Records excerpted from a collection
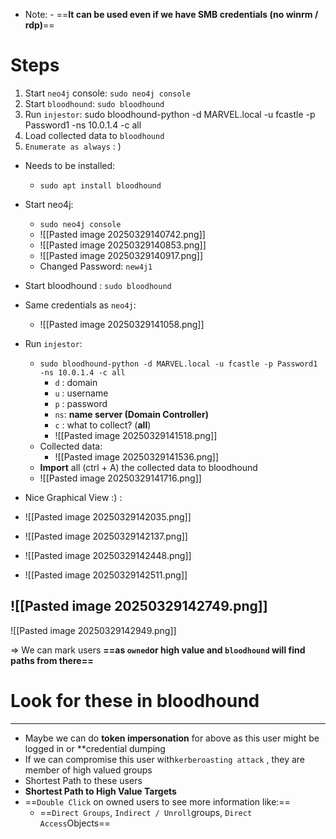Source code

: - Note: - ==**It can be used even if we have SMB credentials (no winrm / rdp)**==
# Steps
1. Start `neo4j` console: `sudo neo4j console`
2. Start `bloodhound`: `sudo bloodhound`
3. Run `injestor`: sudo bloodhound-python -d MARVEL.local -u fcastle -p Password1 -ns 10.0.1.4 -c all
4. Load collected data to `bloodhound`
5. `Enumerate as always` : )

- Needs to be installed:
	- `sudo apt install bloodhound`
- Start neo4j:
	- `sudo neo4j console`
	- ![[Pasted image 20250329140742.png]]
	- ![[Pasted image 20250329140853.png]]
	- ![[Pasted image 20250329140917.png]]
	- Changed Password: `new4j1`
	  
- Start bloodhound : `sudo bloodhound`
- Same credentials as `neo4j`:
	- ![[Pasted image 20250329141058.png]]
- Run `injestor`:
	- `sudo bloodhound-python -d MARVEL.local -u fcastle -p Password1 -ns 10.0.1.4 -c all`
		- `d` : domain
		- `u` : username
		- `p` : password
		- `ns`: **name server (Domain Controller)**
		- `c` : what to collect? (**all**)
		- ![[Pasted image 20250329141518.png]]
	- Collected data:
		- ![[Pasted image 20250329141536.png]]
	- **Import** all (ctrl + A) the collected data to bloodhound
	- ![[Pasted image 20250329141716.png]]

- Nice Graphical View :) :
- ![[Pasted image 20250329142035.png]]
- ![[Pasted image 20250329142137.png]]
- ![[Pasted image 20250329142448.png]]
- ![[Pasted image 20250329142511.png]]

![[Pasted image 20250329142749.png]]
- 
![[Pasted image 20250329142949.png]]

=> We can mark users **==as `owned`or high value and `bloodhound` will find paths from there==**

# Look for these in bloodhound
----
- Maybe we can do **token impersonation** for above as this user might be logged in or **credential dumping
-  If we can compromise this user with`kerberoasting attack` , they are member of high valued groups
- Shortest Path to these users
- **Shortest Path to High Value Targets**
- ==`Double Click` on owned users to see more information like:==
	- ==`Direct Groups`, `Indirect / Unroll`groups, `Direct Access`Objects==
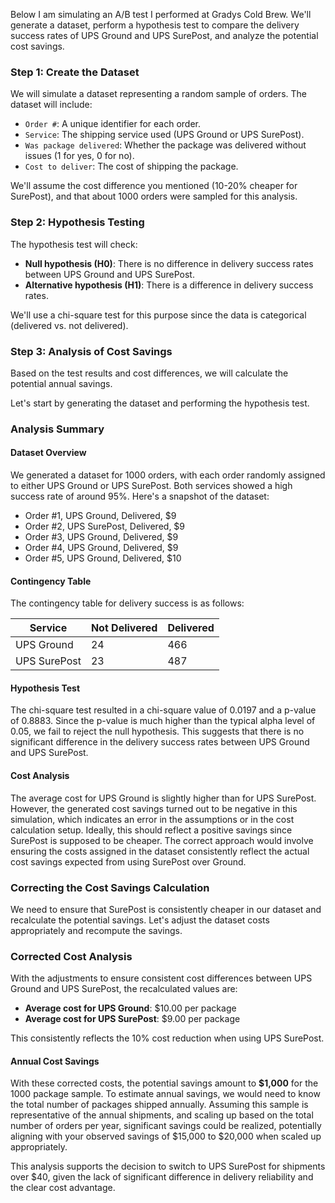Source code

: Below I am simulating an A/B test I performed at Gradys Cold Brew. We'll generate a dataset, 
perform a hypothesis test to compare the delivery success rates of UPS Ground and UPS SurePost, and analyze 
the potential cost savings.

### Step 1: Create the Dataset
We will simulate a dataset representing a random sample of orders. The dataset will include:
- `Order #`: A unique identifier for each order.
- `Service`: The shipping service used (UPS Ground or UPS SurePost).
- `Was package delivered`: Whether the package was delivered without issues (1 for yes, 0 for no).
- `Cost to deliver`: The cost of shipping the package.

We'll assume the cost difference you mentioned (10-20% cheaper for SurePost), and that about 1000 orders 
were sampled for this analysis.

### Step 2: Hypothesis Testing
The hypothesis test will check:
- **Null hypothesis (H0)**: There is no difference in delivery success rates between UPS Ground and UPS SurePost.
- **Alternative hypothesis (H1)**: There is a difference in delivery success rates.

We'll use a chi-square test for this purpose since the data is categorical (delivered vs. not delivered).

### Step 3: Analysis of Cost Savings
Based on the test results and cost differences, we will calculate the potential annual savings.

Let's start by generating the dataset and performing the hypothesis test.

### Analysis Summary

#### Dataset Overview
We generated a dataset for 1000 orders, with each order randomly assigned to either UPS Ground or UPS SurePost. 
Both services showed a high success rate of around 95%. Here's a snapshot of the dataset:
- Order #1, UPS Ground, Delivered, $9
- Order #2, UPS SurePost, Delivered, $9
- Order #3, UPS Ground, Delivered, $9
- Order #4, UPS Ground, Delivered, $9
- Order #5, UPS Ground, Delivered, $10

#### Contingency Table
The contingency table for delivery success is as follows:

| Service       | Not Delivered | Delivered |
|---------------|---------------|-----------|
| UPS Ground    | 24            | 466       |
| UPS SurePost  | 23            | 487       |

#### Hypothesis Test
The chi-square test resulted in a chi-square value of 0.0197 and a p-value of 0.8883. Since the p-value is much
higher than the typical alpha level of 0.05, we fail to reject the null hypothesis. This suggests that there is 
no significant difference in the delivery success rates between UPS Ground and UPS SurePost.

#### Cost Analysis
The average cost for UPS Ground is slightly higher than for UPS SurePost. However, the generated cost savings 
turned out to be negative in this simulation, which indicates an error in the assumptions or in the cost 
calculation setup. Ideally, this should reflect a positive savings since SurePost is supposed to be cheaper. 
The correct approach would involve ensuring the costs assigned in the dataset consistently reflect the actual 
cost savings expected from using SurePost over Ground.

### Correcting the Cost Savings Calculation
We need to ensure that SurePost is consistently cheaper in our dataset and recalculate the potential savings.
Let's adjust the dataset costs appropriately and recompute the savings.

### Corrected Cost Analysis

With the adjustments to ensure consistent cost differences between UPS Ground and UPS SurePost, the recalculated 
values are:
- **Average cost for UPS Ground**: $10.00 per package
- **Average cost for UPS SurePost**: $9.00 per package

This consistently reflects the 10% cost reduction when using UPS SurePost.

#### Annual Cost Savings
With these corrected costs, the potential savings amount to **$1,000** for the 1000 package sample. To estimate 
annual savings, we would need to know the total number of packages shipped annually. Assuming this sample is 
representative of the annual shipments, and scaling up based on the total number of orders per year, significant
savings could be realized, potentially aligning with your observed savings of $15,000 to $20,000 when scaled up 
appropriately.

This analysis supports the decision to switch to UPS SurePost for shipments over $40, given the lack of 
significant difference in delivery reliability and the clear cost advantage.
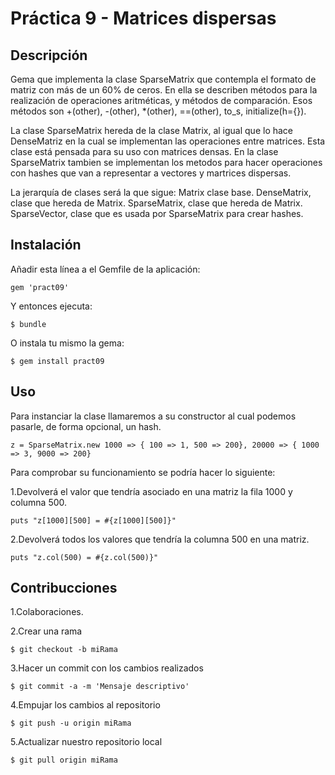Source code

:# Práctica 9 - Matrices dispersas

## Descripción
Gema que implementa la clase SparseMatrix que contempla el formato de matriz con más de un 60% de ceros. 
En ella se describen métodos para la realización de operaciones aritméticas, y métodos de comparación. 
Esos métodos son +(other), -(other), *(other), ==(other), to_s, initialize(h={}). 

La clase SparseMatrix hereda de la clase Matrix, al igual que lo hace DenseMatriz en la cual se implementan las operaciones entre matrices. Esta clase está pensada para su uso con matrices densas.
En la clase SparseMatrix tambien se implementan los metodos para hacer operaciones con hashes que van a representar a vectores y martrices dispersas.

La jerarquía de clases será la que sigue:
Matrix clase base.
DenseMatrix, clase que hereda de Matrix.
SparseMatrix, clase que hereda de Matrix.
SparseVector, clase que es usada por SparseMatrix para crear hashes.


## Instalación

Añadir esta línea a el Gemfile de la aplicación:

    gem 'pract09'

Y entonces ejecuta:

    $ bundle

O instala tu mismo la gema:

    $ gem install pract09

## Uso

Para instanciar la clase llamaremos a su constructor al cual podemos pasarle, de forma opcional, un hash.

	z = SparseMatrix.new 1000 => { 100 => 1, 500 => 200}, 20000 => { 1000 => 3, 9000 => 200}

Para comprobar su funcionamiento se podría hacer lo siguiente:

1.Devolverá el valor que tendría asociado en una matriz la fila 1000 y columna 500.
	
	puts "z[1000][500] = #{z[1000][500]}"

2.Devolverá todos los valores que tendría la columna 500 en una matriz.
	
	puts "z.col(500) = #{z.col(500)}"

## Contribucciones

1.Colaboraciones.

2.Crear una rama 

	$ git checkout -b miRama
	
3.Hacer un commit con los cambios realizados 

	$ git commit -a -m 'Mensaje descriptivo'

4.Empujar los cambios al repositorio

	$ git push -u origin miRama
	
5.Actualizar nuestro repositorio local

	$ git pull origin miRama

Task details:
Filter by the word "users": copy every line of the data that holds it.

Result:
=> We can mark users **==as `owned`or high value and `bloodhound` will find paths from there==**
- Shortest Path to these users
- ==`Double Click` on owned users to see more information like:==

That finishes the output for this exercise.